Daí senti-me preparado para ler a tradução. A versão de Houaiss me provocou sono invencível. Interrompi. Comprei a tradução da Bernardina. Ótima. Preservou o humor refinado contido no livro. É leve e divertida. Recomendo.

Depois de mais de trinta anos lendo Ulysses, decidi enfrentar o terceiro livro de Joyce, Finnegans Wake, o livro críptico que na minha opinião só é realmente aproveitado integralmente por irlandeses. É um livro oral.

Mesmo assim, decidi tentar. Bem, já são dez anos e cheguei à página 10. Considerando que o livro tem mais de 600 páginas, só vou terminá-lo na próxima encarnação. É um livro baseado em uma canção folclórica irlandesa sobre um pedreiro (freimaurer mason) chamado Tim Finnegan que ao subir em uma escada, dela caiu e bateu com a cabeça no chão e foi dado como morto. Daí começou seu velório (wake). Na Irlanda, os velórios são verdadeiras festas onde servem bebidas e comidas aos conhecidos que vierem velar o morto.

Pois bem, os amigos começaram a comer e a beber até que a temperatura subiu e começou um briga. E os convidados começar a atirar coisas uns nos outros e alguém atirou uma garrafa de whiskey que se quebrou na cabeceira da cama onde jazia o defunto.  Quando uma gota do whiskey caiu na boca do finado, este se levantou e reclamou: “Quem é que está desperdiçando esse bom whiskey?”

Em cima desse tema, Joyce reescreve a história do mundo usando símbolos em cima de trocadilhos, tornando o texto um cipoal difícil de ser atravessado, mesmo apoiando-se em Guias de leitura do livro, entre ele o excelente “Skeleton Key to Finnegans Wake” de Joseph Campbell.

Mas qual é a importância disso tudo em um blogue majoritariamente maçônico?

Não há registro de que James Joyce tenha ingressado na Maçonaria, apesar de ter convivido durante muitos anos com Italo Svevo em Trieste, este sim, um maçom importante que pode tê-lo convidado e conduzido à loja.

O que é interessante é que a trilogia de Joyce tem, para nós maçons, um aspecto intrigante.
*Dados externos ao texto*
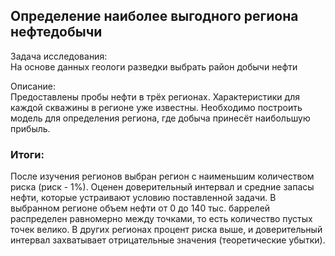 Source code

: ## Определение наиболее выгодного региона нефтедобычи

Задача исследования:  
На основе данных геологи разведки выбрать район добычи нефти

Описание:  
Предоставлены пробы нефти в трёх регионах. Характеристики для каждой скважины в регионе уже известны. Необходимо построить модель для определения региона, где добыча принесёт наибольшую прибыль. 

### Итоги: 

После изучения регионов выбран регион с наименьшим количеством риска (риск - 1%). Оценен доверительный интервал и средние запасы нефти, которые устраивают условию поставленной задачи. В выбранном регионе объем нефти от 0 до 140 тыс. баррелей распределен равномерно между точками, то есть количество пустых точек велико.
В других регионах процент риска выше, и доверительный интервал захватывает отрицательные значения (теоретические убытки).
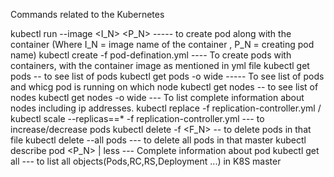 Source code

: Commands related to the Kubernetes

 kubectl run --image <I_N> <P_N> ----- to create pod along with the container      (Where I_N = image name of the container , P_N = creating pod name)
 kubectl create -f pod-defination.yml ---- To create pods with containers, with the container image as mentioned in yml file
 kubectl get pods -- to see list of pods
 kubectl get pods -o wide ----- To see list of pods and whicg pod is running on which node
 kubectl get nodes -- to see list of nodes
 kubectl get nodes -o wide --- To list complete information about nodes including ip addresses.
 kubectl replace -f replication-controller.yml / kubectl scale --replicas==* -f replication-controller.yml  --- to increase/decrease pods
 kubectl delete -f <F_N> -- to delete pods in that file
 kubectl delete --all pods --- to delete all pods in that master
 kubectl describe pod <P_N> | less   --- Complete information about pod
 kubectl get all --- to list all objects(Pods,RC,RS,Deployment ...) in K8S master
Vejamos:

Livro 1 – A biografia do jovem Stephen Dedalus que aprende a ser adulto.

Livro 2 –  O livro narra um dia inteiro na vida da personagem principal que é um judeu past-master maçom de meia idade. Em diversos pontos do livro, existem indícios de sua condição de maçom, tanto em seu discurso interno quanto em expressões de terceiros sobre ele. E em um dos capítulos (Circe) várias referências maçônicas são inseridas no discurso, incluindo sinais e palavras.  E o mestre maçom, ao final do mesmo capítulo, ajuda e protege Stephen, apelando até para um contato maçônico e o leva para sua casa, o alimenta, com ele conversa e se despede para um novo dia – o Mestre protegendo o Aprendiz.

Livro 3 – História de um pedreiro (freimaurer mason) que subindo uma escada (de Jacó?) dela cai, morre e ressuscita. A única referência maçônica clara que encontrei até onde li (página 10) é a definição “freimaurer mason”, sendo “freimaurer” a tradução alemã da palavra maçom, e “mason” a tradução de pedreiro em inglês.

Digam o que quiserem, mas se isso não é a obra de um maçom, o Papa é protestante.